Tuesday, June 14, 2016

Road Trip 2016 - High Museum of Art in Atlanta

Buttons are fascinating, no matter your age!
Knowing that we'd have a few hours to explore in Atlanta, Michelle decided the High Museum of Art would be a great choice, particularly since it looked like there would be an exhibit or two that might interest the little girls. So, off we went!


Brooke would have loved to spend more time exploring the Tiovivo sculptures; unfortunately, there were hot to the touch. They're on display through Thanksgiving, and are outside the ticket booth, so maybe she can visit them another time.

The Eric Carle exhibit was inside the nicely air-conditioned building. It was actually quite fascinated to read about how he created his books. I was surprised at the number of titles I didn't recognize, and it was nice that they had copies of the books available to read. I love the bright colors and the collages are amazing. 
That was only one exhibit, though. This museum had a lot of different ones. I also loved how the building fit so well with the different collections.
When I think of art, I normally think of paintings.
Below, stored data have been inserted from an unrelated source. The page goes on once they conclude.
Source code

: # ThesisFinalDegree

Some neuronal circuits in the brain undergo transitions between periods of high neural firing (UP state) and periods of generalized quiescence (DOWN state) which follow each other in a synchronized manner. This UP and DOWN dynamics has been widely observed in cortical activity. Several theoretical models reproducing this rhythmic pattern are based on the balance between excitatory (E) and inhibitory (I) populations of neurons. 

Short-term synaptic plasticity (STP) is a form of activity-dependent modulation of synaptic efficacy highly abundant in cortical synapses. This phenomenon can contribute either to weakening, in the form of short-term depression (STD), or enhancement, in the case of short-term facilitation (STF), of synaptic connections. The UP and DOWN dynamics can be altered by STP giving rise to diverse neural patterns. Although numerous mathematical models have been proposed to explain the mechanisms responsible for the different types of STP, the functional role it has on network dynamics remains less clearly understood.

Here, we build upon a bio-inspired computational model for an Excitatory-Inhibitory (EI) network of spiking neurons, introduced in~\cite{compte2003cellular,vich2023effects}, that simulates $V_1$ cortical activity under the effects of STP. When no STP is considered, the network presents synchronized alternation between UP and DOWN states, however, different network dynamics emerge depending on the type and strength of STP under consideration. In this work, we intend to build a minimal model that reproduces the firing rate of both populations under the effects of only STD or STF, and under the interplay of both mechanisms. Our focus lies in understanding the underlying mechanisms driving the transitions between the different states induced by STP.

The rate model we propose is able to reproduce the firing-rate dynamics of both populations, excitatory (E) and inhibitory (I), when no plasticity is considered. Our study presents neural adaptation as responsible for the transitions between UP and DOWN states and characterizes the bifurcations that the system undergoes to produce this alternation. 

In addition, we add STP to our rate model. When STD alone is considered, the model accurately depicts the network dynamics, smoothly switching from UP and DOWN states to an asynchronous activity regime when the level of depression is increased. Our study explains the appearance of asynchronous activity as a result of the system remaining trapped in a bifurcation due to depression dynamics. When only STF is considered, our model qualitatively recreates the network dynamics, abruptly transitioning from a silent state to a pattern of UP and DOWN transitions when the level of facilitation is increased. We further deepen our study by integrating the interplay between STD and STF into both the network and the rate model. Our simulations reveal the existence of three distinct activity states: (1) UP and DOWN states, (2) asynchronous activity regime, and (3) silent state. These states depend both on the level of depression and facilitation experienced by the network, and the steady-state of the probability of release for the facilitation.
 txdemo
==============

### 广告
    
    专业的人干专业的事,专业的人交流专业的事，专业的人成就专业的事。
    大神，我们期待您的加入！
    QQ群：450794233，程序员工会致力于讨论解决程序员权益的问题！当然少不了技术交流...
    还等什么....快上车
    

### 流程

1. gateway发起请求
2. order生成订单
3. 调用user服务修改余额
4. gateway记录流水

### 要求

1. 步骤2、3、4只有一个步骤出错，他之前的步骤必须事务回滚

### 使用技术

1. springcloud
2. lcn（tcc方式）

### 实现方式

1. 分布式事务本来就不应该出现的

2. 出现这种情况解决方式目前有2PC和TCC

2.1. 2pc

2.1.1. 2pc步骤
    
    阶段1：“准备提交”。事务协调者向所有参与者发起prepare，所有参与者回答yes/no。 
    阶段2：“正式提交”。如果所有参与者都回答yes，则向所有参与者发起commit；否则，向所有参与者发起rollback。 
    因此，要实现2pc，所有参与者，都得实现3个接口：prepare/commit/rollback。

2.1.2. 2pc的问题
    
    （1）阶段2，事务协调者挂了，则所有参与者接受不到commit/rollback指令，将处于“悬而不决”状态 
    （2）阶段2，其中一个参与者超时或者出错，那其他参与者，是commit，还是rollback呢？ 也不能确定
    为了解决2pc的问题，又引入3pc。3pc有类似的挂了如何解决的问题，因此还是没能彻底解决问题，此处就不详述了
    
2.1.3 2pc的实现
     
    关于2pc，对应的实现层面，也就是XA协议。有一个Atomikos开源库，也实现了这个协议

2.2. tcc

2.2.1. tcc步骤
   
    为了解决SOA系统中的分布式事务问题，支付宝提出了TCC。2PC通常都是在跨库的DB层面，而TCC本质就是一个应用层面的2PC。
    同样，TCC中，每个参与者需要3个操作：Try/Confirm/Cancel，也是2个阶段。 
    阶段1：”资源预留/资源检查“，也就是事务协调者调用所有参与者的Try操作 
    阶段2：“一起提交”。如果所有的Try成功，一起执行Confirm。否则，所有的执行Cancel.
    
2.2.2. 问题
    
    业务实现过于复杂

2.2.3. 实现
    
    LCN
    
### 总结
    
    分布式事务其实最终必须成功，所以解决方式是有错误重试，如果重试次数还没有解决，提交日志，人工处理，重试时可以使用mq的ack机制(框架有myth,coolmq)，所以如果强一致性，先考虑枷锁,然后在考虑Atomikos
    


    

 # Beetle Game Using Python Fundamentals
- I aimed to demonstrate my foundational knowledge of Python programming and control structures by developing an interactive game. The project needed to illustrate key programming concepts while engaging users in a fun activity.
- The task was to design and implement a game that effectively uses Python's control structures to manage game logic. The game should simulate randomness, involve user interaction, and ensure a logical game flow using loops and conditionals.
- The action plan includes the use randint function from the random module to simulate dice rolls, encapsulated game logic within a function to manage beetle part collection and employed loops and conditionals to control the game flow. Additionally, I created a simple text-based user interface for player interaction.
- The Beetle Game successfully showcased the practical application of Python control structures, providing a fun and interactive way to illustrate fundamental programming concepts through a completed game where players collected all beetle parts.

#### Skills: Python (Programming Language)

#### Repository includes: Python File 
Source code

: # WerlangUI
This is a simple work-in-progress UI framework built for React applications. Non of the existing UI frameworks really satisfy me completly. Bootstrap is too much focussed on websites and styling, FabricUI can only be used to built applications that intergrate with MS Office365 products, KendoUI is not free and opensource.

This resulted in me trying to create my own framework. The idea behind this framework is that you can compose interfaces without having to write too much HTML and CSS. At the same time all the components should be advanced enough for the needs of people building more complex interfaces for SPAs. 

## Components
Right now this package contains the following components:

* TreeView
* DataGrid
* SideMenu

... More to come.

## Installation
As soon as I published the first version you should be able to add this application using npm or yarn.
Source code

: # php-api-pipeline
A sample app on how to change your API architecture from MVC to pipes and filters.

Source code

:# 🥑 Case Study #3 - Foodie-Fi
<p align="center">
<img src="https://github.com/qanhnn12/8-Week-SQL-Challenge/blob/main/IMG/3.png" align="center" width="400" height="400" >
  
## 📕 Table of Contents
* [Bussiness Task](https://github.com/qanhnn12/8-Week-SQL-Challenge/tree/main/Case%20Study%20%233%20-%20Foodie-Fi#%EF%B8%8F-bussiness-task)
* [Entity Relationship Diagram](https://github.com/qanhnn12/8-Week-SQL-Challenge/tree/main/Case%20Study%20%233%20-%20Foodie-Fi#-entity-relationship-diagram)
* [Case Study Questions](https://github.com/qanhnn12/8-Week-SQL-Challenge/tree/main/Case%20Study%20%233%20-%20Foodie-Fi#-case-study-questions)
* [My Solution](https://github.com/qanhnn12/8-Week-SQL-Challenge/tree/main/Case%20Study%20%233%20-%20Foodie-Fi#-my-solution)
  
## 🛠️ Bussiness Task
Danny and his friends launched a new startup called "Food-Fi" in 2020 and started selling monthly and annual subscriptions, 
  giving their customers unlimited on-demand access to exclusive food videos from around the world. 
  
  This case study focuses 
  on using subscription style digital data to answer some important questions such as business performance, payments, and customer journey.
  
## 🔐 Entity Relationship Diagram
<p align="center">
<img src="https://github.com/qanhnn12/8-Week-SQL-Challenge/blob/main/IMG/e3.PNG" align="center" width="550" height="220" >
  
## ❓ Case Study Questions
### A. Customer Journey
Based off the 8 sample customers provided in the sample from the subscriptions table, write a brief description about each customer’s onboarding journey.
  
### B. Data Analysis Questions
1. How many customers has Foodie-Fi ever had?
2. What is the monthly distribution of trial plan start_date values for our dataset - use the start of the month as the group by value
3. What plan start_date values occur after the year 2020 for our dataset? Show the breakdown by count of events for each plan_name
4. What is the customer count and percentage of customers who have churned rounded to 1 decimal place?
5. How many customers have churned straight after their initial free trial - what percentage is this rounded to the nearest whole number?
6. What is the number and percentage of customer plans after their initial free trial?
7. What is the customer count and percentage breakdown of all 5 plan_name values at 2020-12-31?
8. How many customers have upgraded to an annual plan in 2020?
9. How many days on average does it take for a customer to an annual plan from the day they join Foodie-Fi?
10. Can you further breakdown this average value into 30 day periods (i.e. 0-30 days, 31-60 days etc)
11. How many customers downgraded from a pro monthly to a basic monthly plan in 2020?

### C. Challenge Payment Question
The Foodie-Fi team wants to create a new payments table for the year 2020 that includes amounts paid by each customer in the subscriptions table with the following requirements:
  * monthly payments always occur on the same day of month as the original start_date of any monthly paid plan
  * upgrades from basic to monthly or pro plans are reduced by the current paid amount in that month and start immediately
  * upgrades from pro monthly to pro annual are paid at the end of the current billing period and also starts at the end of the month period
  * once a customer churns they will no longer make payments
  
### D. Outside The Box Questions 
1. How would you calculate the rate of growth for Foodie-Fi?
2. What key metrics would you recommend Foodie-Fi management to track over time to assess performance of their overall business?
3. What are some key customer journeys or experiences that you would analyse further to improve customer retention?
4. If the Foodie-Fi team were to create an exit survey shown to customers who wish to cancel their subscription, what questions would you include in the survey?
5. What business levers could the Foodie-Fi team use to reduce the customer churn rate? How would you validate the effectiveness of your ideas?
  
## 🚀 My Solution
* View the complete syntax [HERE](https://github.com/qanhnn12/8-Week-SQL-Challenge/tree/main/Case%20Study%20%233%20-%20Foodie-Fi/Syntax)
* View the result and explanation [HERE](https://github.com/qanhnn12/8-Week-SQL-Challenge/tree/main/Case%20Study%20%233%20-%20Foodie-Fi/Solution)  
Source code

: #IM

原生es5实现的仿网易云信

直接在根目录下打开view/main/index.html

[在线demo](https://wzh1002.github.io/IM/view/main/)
I was reminded that art comes in many different forms. Brooke liked this one which was just a series of mirrors stacked in a certain way.
One of the other  "temporary" exhibits showed the art of Vik Muniz. This was absolutely fascinating. He takes different objects, I guess they could be called mosaics, forms them into whatever he wants to portray, and then photographs them. He had some made using sugar, others with diamonds, and a whole series using old family pictures.
This set of three "paintings" was made out of toy army men.
This one was made out of a variety of objects. I picked the blue wastebasket to do the close-up of because it was the most obvious from a distance. Can you spot it on his shoulder?
He re-created the Mona Lisa using peanut butter and strawberry jam. Amazing!
Another thing he did was to collaborate with someone and carve pictures of castles on individual grains of sand - his version of a sandcastle. 
 In honor of their recent return from France, we took a picture in front of the Paris scene.
This looked like it was created out of a bunch of different post cards or something.
Zooming in on the detail of the bridge.
While their mom and dad studied another piece of art, we tried getting a picture of Brooke and Robyn. If our goal was to get them to stand still and look at the camera, we didn't succeed. They were more interested in climbing on the bench and each other.
It's easier to sit still when someone's reading a story to you, but that doesn't make taking a picture any easier.
Visiting the art museum was a great idea, Michelle. Thanks for a wonderful excursion!